Work item>
In the entries below, count every line with the word "agent". Return only the count.

[Available data — start]

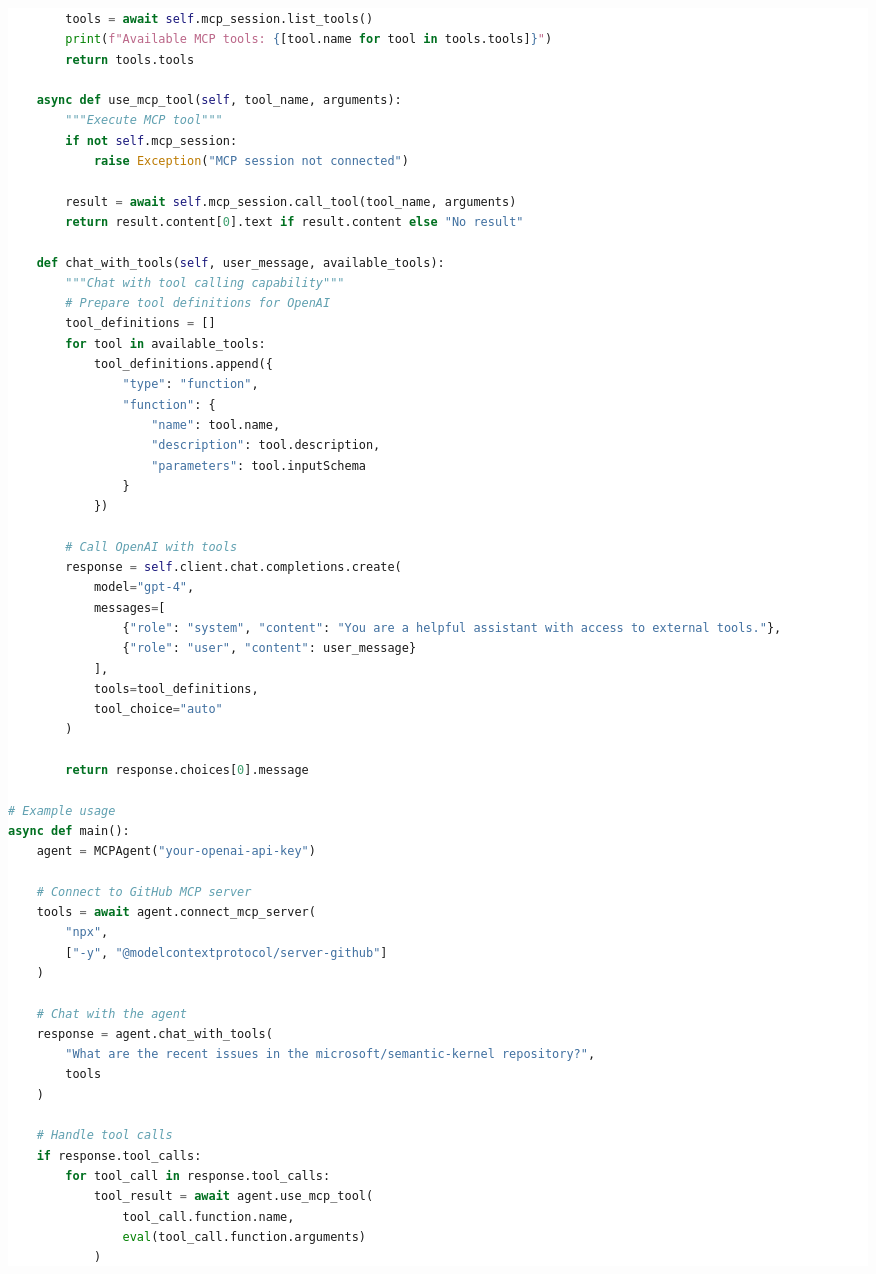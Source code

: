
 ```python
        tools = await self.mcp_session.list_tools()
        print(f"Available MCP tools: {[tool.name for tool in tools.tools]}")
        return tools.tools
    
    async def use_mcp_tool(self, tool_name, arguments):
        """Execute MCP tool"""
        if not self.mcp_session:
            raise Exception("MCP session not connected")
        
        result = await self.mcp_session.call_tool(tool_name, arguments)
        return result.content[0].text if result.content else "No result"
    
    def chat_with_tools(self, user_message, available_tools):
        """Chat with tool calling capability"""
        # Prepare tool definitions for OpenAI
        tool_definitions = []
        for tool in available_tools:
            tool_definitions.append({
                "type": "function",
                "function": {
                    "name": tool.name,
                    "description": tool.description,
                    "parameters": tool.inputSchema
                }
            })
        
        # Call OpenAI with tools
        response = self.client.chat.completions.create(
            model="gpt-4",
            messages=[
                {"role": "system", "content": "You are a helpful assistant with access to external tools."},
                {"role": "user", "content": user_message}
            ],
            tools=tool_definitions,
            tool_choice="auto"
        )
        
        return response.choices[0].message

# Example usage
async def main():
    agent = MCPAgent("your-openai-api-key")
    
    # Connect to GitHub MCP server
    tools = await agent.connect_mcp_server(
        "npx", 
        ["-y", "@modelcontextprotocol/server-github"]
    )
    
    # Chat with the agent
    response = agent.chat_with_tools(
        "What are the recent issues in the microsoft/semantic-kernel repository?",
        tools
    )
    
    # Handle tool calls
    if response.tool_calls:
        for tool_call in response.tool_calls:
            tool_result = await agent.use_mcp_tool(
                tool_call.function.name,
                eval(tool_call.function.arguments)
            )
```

[Available data — finish]

The completed task>
5